Leon Kaufman a tapé dans l’œil d’une galeriste réputée de New York. Pour s’assurer la promesse d’une exposition, le photographe doit cependant proposer des images encore plus fortes et pousser plus avant sa quête des aspects les plus sombres de l’être humain. Au gré de ses errances nocturnes Leica au poing, il découvre les agissements d’un tueur en série mutique dans une rame de métro…
Il y a un côté Blow Up dans ce film tiré de la nouvelle Le Train de l’abattoir de Clive Barker. Comme le photographe joué par David Hemmings dans le film d’Antonioni, Leon poursuit une quête obsessionnelle, quête d’autant plus passionnante qu’elle ne se résume pas à une simple investigation mais se double d’un processus créatif, les excursions nocturnes à bord du métro n’étant au départ motivées que par la réalisation de photographies.
Leon est « accroché » par le Boucher, par son apparence (coupe stricte, costume sombre et cravate noire, chemise blanche) et son attitude hiératique qui contrastent fortement avec le cadre dans lequel il l’observe. D’où la promesse de photos en noir et blanc réussies, formellement séduisantes. Il rencontre en outre une sorte d’alter ego car le tueur est aussi, à sa manière, un créateur : les passagers de la rame de métro fatale sont sa matière première. A coups de marteau, il les façonne pour les changer en quartiers de viande sanguinolente. Dans ses moments, le regard d’un troisième homme — le réalisateur lui-même, Riyûhei Kitamura — se fait éminemment présent, comme s’il était fasciné et excité lui aussi, à l’instar de Leon, par les scènes d’horreur qu’il est amené à filmer : chaque virée à bord de la rame fatale donne à la caméra l’occasion de s’emballer dans une chorégraphie gore exubérante où le sang versé dessine des arabesques sur les parois, le sol, les vitres du métro, et vient maculer de perles écarlates le col impeccable et amidonné du Boucher.
Quid des spectateurs ? Nous aussi prenons du plaisir à contempler ces horreurs et jouissons, quelque part, du spectacle du sang et de la chair si férocement et artistiquement découpée.

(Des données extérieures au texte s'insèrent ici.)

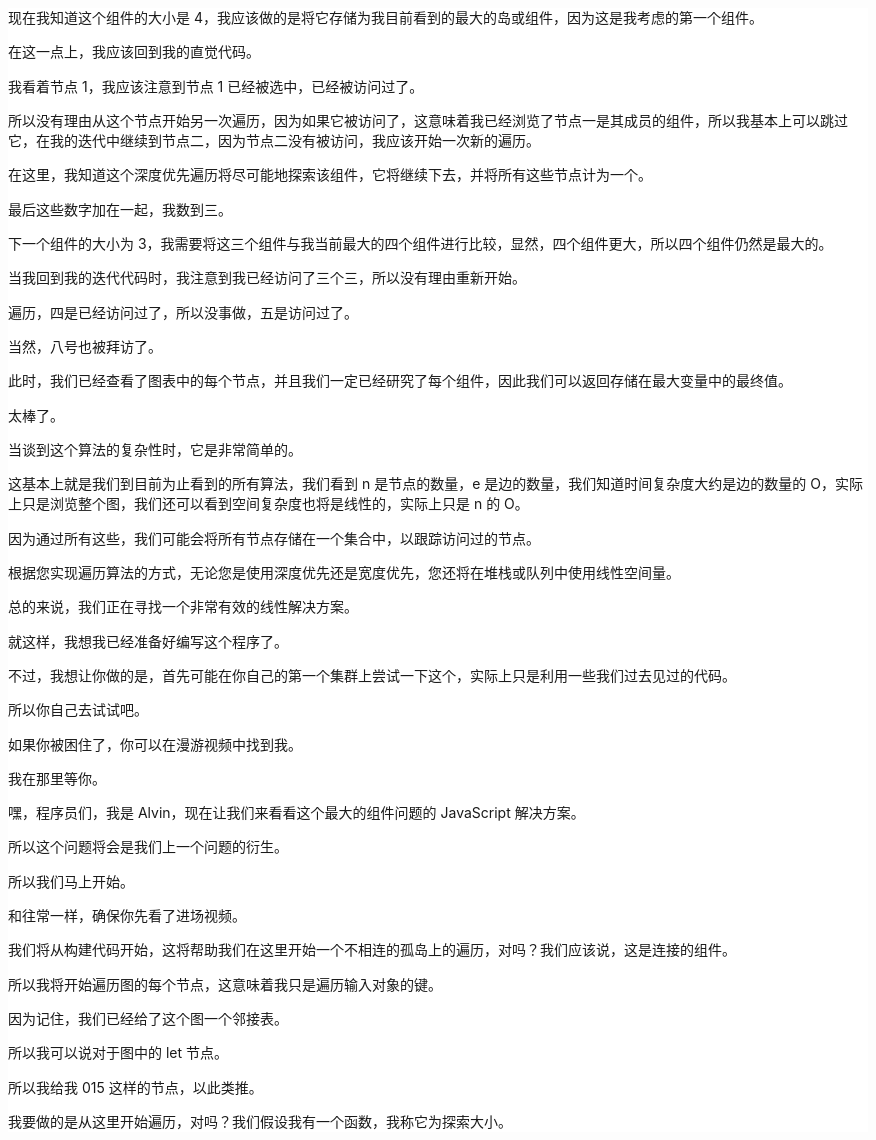 现在我知道这个组件的大小是 4，我应该做的是将它存储为我目前看到的最大的岛或组件，因为这是我考虑的第一个组件。

在这一点上，我应该回到我的直觉代码。

我看着节点 1，我应该注意到节点 1 已经被选中，已经被访问过了。

所以没有理由从这个节点开始另一次遍历，因为如果它被访问了，这意味着我已经浏览了节点一是其成员的组件，所以我基本上可以跳过它，在我的迭代中继续到节点二，因为节点二没有被访问，我应该开始一次新的遍历。

在这里，我知道这个深度优先遍历将尽可能地探索该组件，它将继续下去，并将所有这些节点计为一个。

最后这些数字加在一起，我数到三。

下一个组件的大小为 3，我需要将这三个组件与我当前最大的四个组件进行比较，显然，四个组件更大，所以四个组件仍然是最大的。

当我回到我的迭代代码时，我注意到我已经访问了三个三，所以没有理由重新开始。

遍历，四是已经访问过了，所以没事做，五是访问过了。

当然，八号也被拜访了。

此时，我们已经查看了图表中的每个节点，并且我们一定已经研究了每个组件，因此我们可以返回存储在最大变量中的最终值。

太棒了。

当谈到这个算法的复杂性时，它是非常简单的。

这基本上就是我们到目前为止看到的所有算法，我们看到 n 是节点的数量，e 是边的数量，我们知道时间复杂度大约是边的数量的 O，实际上只是浏览整个图，我们还可以看到空间复杂度也将是线性的，实际上只是 n 的 O。

因为通过所有这些，我们可能会将所有节点存储在一个集合中，以跟踪访问过的节点。

根据您实现遍历算法的方式，无论您是使用深度优先还是宽度优先，您还将在堆栈或队列中使用线性空间量。

总的来说，我们正在寻找一个非常有效的线性解决方案。

就这样，我想我已经准备好编写这个程序了。

不过，我想让你做的是，首先可能在你自己的第一个集群上尝试一下这个，实际上只是利用一些我们过去见过的代码。

所以你自己去试试吧。

如果你被困住了，你可以在漫游视频中找到我。

我在那里等你。

嘿，程序员们，我是 Alvin，现在让我们来看看这个最大的组件问题的 JavaScript 解决方案。

所以这个问题将会是我们上一个问题的衍生。

所以我们马上开始。

和往常一样，确保你先看了进场视频。

我们将从构建代码开始，这将帮助我们在这里开始一个不相连的孤岛上的遍历，对吗？我们应该说，这是连接的组件。

所以我将开始遍历图的每个节点，这意味着我只是遍历输入对象的键。

因为记住，我们已经给了这个图一个邻接表。

所以我可以说对于图中的 let 节点。

所以我给我 015 这样的节点，以此类推。

我要做的是从这里开始遍历，对吗？我们假设我有一个函数，我称它为探索大小。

Car, comme le filmeur Kitamura, nous savons fort bien que tout cela n’est que du cinéma, de la mise en scène, que c’est « pour de faux ». Pour le personnage Leon, en revanche, les choses ne sont pas aussi simples : hanté par les agissements du Boucher, le photographe voyeur — pléonasme — s’embarque dans un voyage initiatique sans retour au bout duquel il devra céder à sa part d’ombre.